Once this was in place, I was operational with SSMS.
I then proceeded with a 64-Bit ODBC Connection, which I subsequently consumed in the new 64 Bit Information Design Tool for SAP BusinessObjects 4.3 (Beta). At first, I was experiencing peculiar behaviour when selecting the default “SQL Server” (shipped with Windows OS) driver as it would only provide access to the Master DB but this was resolved by using the “SQL Server Native Client 11” (a more recent version would be advisable for production implementations). This provided me with access to the various forms of “Test DB’s” I created in Azure, as seen in the earlier screenshot.

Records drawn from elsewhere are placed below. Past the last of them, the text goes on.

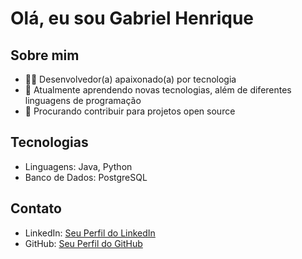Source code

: # Olá, eu sou Gabriel Henrique

## Sobre mim

- 👩‍💻 Desenvolvedor(a) apaixonado(a) por tecnologia
- 🌱 Atualmente aprendendo novas tecnologias, além de diferentes linguagens de programação
- 🚀 Procurando contribuir para projetos open source

## Tecnologias

- Linguagens: Java, Python
- Banco de Dados: PostgreSQL

## Contato

- LinkedIn: [Seu Perfil do LinkedIn](https://www.linkedin.com/in/gabadeveloper/)
- GitHub: [Seu Perfil do GitHub](https://github.com/devgaba)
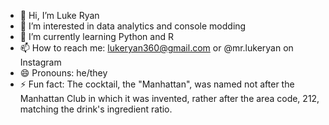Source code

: - 👋 Hi, I’m Luke Ryan
- 👀 I’m interested in data analytics and console modding
- 🌱 I’m currently learning Python and R
- 📫 How to reach me: lukeryan360@gmail.com or @mr.lukeryan on Instagram
- 😄 Pronouns: he/they
- ⚡ Fun fact: The cocktail, the "Manhattan", was named not after the Manhattan Club in which it was invented, rather after the area code, 212, matching the drink's ingredient ratio.
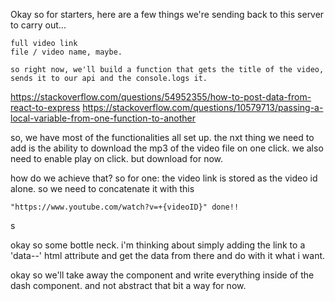 Okay so for starters, here are a few things we're sending back to this server to carry out...

    full video link
    file / video name, maybe. 

    so right now, we'll build a function that gets the title of the video, sends it to our api and the console.logs it.
    


https://stackoverflow.com/questions/54952355/how-to-post-data-from-react-to-express
https://stackoverflow.com/questions/10579713/passing-a-local-variable-from-one-function-to-another

so, we have most of the functionalities all set up. the nxt thing we need to add is the ability to download the mp3 of the video file on one click. we also need to enable play on click. but download for now. 

how do we achieve that?
    so for one:
    the video link is stored as the video id alone. so we need to concatenate it with this 
    
    "https://www.youtube.com/watch?v=+{videoID}" done!!


s

okay so some bottle neck. i'm thinking about simply adding the link to a 'data--' html attribute and get the data from there and do with it what i want. 

okay so we'll take away the component and write everything inside of the dash component. and not abstract that bit a way for now.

Importantly, I was unable to create an ODBC connection to the Azure Synapse Analytics DB and it was apparent from IDT, that this required a JDBC driver. As seen from the image inserted below, Azure SQL Data Warehouse (official name is Azure Synapse Analytics DB) requires a JDBC connection whereas Azure SQL DB’s (featuring under MS SQL Server 2017) can use JDBC or ODBC.

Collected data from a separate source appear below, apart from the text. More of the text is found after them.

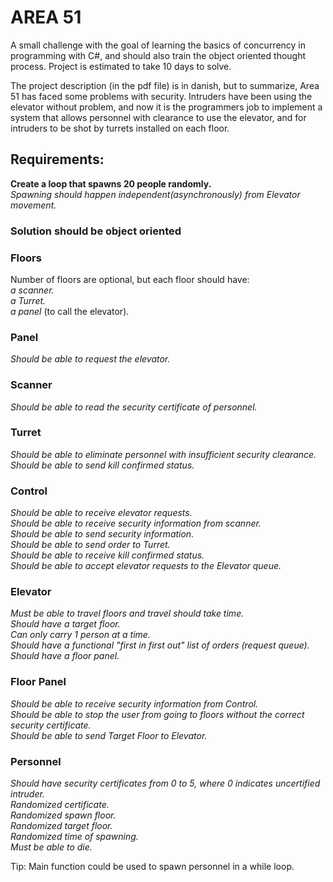 # AREA 51
A small challenge with the goal of learning the basics of concurrency in programming with C#, and should also train the object oriented thought process.
Project is estimated to take 10 days to solve. 

The project description (in the pdf file) is in danish, but to summarize, Area 51 has faced some problems with security. 
Intruders have been using the elevator without problem, and now it is the programmers job to implement a system that allows personnel with clearance to use the elevator, and for intruders to be shot by turrets installed on each floor.

## Requirements:
**Create a loop that spawns 20 people randomly.**  
*Spawning should happen independent(asynchronously) from Elevator movement.*

### Solution should be object oriented

### Floors
Number of floors are optional, but each floor should have:  
*a scanner.*  
*a Turret.*  
*a panel* (to call the elevator).

### Panel
*Should be able to request the elevator.*

### Scanner
*Should be able to read the security certificate of personnel.*

### Turret
*Should be able to eliminate personnel with insufficient security clearance.*  
*Should be able to send kill confirmed status.*  

### Control
*Should be able to receive elevator requests.*  
*Should be able to receive security information from scanner.*  
*Should be able to send security information.*  
*Should be able to send order to Turret.*  
*Should be able to receive kill confirmed status.*  
*Should be able to accept elevator requests to the Elevator queue.*  

### Elevator
*Must be able to travel floors and travel should take time.*  
*Should have a target floor.*  
*Can only carry 1 person at a time.*  
*Should have a functional "first in first out" list of orders (request queue).*  
*Should have a floor panel.*  

### Floor Panel
*Should be able to receive security information from Control.  
Should be able to stop the user from going to floors without the correct security certificate.  
Should be able to send Target Floor to Elevator.*  

### Personnel
*Should have security certificates from 0 to 5, where 0 indicates uncertified intruder.  
Randomized certificate.  
Randomized spawn floor.  
Randomized target floor.  
Randomized time of spawning.  
Must be able to die.*  

Tip:
Main function could be used to spawn personnel in a while loop.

The Java Driver (as well as the latest ODBC) can be downloaded from the Azure Portal. Once this has been deployed into SAP BusinessObjects, a connection to Azure Synapse Analytics DB can be established. I recommend this post authored by my colleague Mike Quinn for details on the driver deployment process.
You are then ready to create the Business Layer and use this within Webi or SAP Analytics Cloud.
SAP Analytics Cloud supports Universes as a Live connection. This retains the data at source and returns resultsets to the user’s browser in an encrypted form. There is also the option to create an SAP Analytics Cloud connection to a SQL Server system via JDBC. Whilst I have not tested this, I would expect this to provide a further option for connecting to Azure SQL DB’s but this would entail a data import.
In summary, Hybrid SAP Analytics supports datasets hosted in Azure. It’s important to identify how these datasets are provisioned in Azure as there are multiple options to establish connectivity. Depending on the specific format, you can create JDBC/ODBC connections, which can subsequently be consumed in the SAP Information Design Tool for the creation of Universes. Finally, the Universes can be leveraged by Webi and SAP Analytics Cloud.